• _Action item_: Keep every line in which "motion" occurs and drop the rest of the data.
[Given data Boundary: Start]
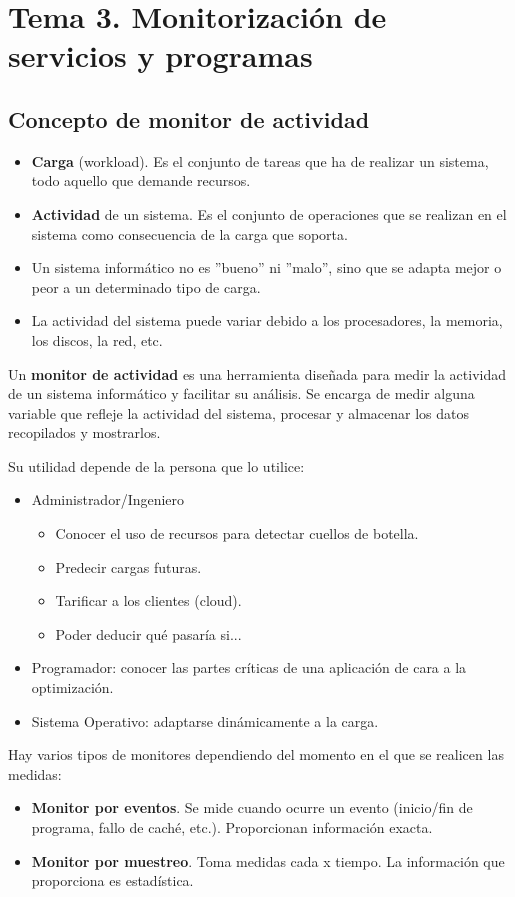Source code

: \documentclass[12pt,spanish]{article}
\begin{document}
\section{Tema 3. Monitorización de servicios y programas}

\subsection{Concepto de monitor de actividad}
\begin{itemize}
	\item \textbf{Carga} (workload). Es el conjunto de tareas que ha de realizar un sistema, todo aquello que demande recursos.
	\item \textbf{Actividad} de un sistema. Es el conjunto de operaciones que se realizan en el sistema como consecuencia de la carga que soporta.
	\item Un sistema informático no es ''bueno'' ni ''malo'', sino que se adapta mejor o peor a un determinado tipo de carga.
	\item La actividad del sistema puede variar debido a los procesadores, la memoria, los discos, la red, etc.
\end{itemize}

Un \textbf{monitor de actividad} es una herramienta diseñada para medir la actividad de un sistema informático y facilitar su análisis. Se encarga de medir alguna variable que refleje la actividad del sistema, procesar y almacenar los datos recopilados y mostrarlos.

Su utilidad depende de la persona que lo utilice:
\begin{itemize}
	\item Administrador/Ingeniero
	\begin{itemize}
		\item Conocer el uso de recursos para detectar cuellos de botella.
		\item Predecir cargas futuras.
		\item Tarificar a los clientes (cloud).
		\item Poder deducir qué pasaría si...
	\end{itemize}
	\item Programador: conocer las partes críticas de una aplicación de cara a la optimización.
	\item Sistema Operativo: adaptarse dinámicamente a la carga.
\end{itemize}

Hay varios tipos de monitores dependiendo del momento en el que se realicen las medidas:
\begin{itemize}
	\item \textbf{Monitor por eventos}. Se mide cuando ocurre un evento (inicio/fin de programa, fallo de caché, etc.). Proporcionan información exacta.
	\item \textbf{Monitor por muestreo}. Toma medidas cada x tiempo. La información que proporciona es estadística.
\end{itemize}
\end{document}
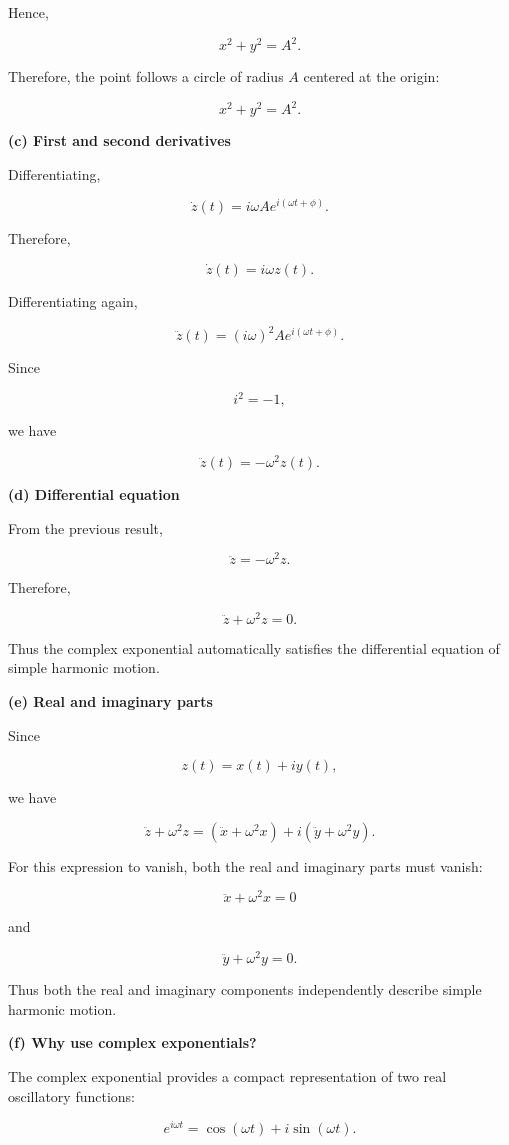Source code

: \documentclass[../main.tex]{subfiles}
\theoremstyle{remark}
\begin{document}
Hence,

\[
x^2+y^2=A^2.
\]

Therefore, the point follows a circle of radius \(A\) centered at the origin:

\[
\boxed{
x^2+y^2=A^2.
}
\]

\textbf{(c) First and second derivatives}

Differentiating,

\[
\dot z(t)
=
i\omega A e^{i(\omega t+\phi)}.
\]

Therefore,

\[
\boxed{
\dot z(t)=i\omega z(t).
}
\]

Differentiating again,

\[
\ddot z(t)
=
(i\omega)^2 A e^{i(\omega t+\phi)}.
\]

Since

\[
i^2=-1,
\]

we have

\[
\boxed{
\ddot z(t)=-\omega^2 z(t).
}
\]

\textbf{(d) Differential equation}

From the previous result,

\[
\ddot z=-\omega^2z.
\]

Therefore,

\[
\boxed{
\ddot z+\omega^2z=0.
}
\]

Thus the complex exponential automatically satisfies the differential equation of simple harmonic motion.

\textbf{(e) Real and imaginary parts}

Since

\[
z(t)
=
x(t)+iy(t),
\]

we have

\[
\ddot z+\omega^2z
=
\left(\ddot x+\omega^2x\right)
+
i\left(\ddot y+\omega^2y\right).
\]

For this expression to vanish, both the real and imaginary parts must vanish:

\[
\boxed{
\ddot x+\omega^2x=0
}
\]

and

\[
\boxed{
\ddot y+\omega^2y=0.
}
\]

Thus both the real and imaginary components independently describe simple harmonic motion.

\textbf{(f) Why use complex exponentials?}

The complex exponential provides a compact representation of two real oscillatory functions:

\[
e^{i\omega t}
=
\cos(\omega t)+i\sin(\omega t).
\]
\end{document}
[Given data Boundary: End]
• _Answer box_:
Thus the complex exponential automatically satisfies the differential equation of simple harmonic motion.
Thus both the real and imaginary components independently describe simple harmonic motion.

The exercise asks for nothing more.